Start of PROVIDED DATA

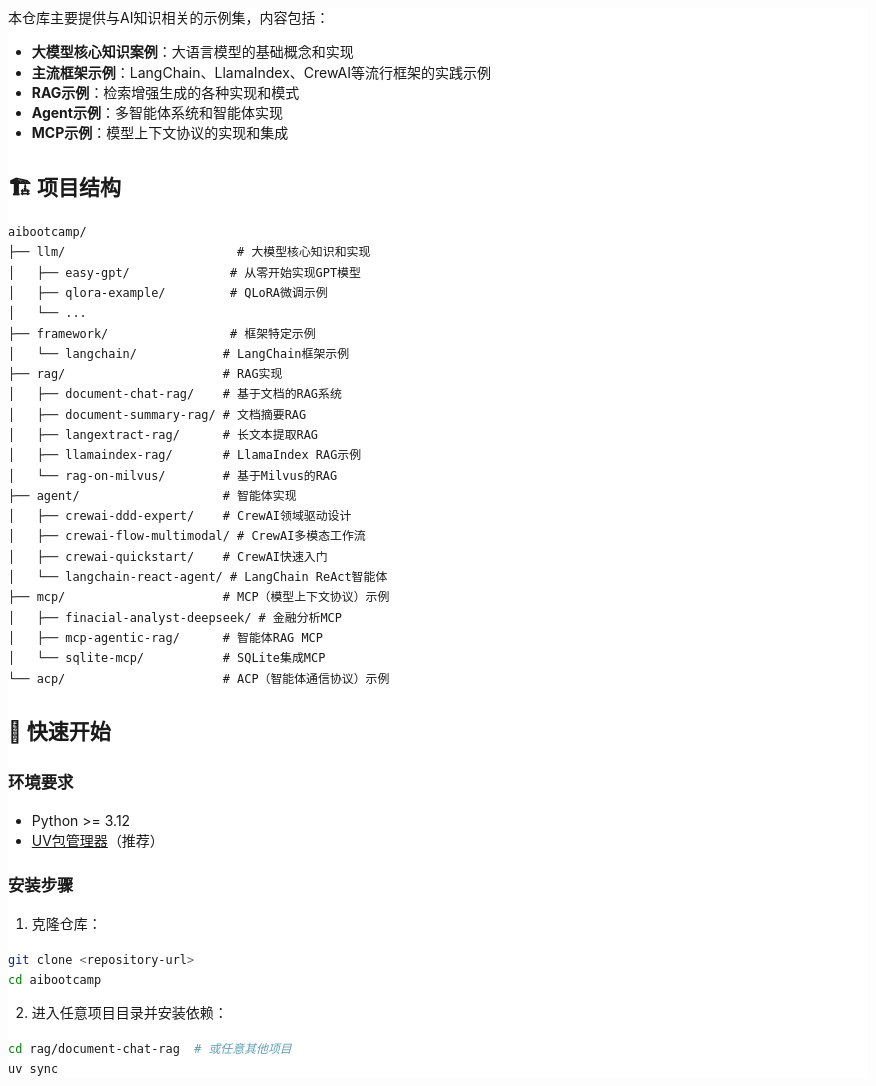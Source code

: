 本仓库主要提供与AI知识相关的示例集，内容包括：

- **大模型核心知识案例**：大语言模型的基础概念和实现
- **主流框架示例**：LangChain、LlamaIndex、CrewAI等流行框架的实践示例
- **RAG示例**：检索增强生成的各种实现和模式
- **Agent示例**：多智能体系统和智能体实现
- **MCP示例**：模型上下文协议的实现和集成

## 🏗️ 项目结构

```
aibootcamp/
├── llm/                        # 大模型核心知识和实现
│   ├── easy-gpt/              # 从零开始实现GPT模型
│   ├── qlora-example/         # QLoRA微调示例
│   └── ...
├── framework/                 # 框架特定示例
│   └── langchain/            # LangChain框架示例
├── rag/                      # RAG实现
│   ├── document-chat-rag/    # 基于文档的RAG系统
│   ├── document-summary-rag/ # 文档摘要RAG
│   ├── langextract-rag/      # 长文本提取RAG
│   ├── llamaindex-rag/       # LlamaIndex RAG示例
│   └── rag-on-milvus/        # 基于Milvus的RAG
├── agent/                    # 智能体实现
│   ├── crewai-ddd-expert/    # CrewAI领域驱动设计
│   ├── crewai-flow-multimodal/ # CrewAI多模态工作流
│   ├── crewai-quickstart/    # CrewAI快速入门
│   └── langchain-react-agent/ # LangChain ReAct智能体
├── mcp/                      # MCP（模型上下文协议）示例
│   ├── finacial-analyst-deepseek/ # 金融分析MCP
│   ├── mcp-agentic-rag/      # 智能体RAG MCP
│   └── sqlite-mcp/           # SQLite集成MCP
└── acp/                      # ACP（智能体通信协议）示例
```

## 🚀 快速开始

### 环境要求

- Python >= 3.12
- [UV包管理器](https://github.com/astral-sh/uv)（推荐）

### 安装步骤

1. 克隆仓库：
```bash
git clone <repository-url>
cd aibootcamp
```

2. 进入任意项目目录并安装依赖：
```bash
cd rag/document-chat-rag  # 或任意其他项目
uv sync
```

End of PROVIDED DATA

BRIEF: Scan the material and collect every line that contains "LlamaIndex".

SOLUTION FOR THIS EXERCISE:
- **主流框架示例**：LangChain、LlamaIndex、CrewAI等流行框架的实践示例
│   ├── llamaindex-rag/       # LlamaIndex RAG示例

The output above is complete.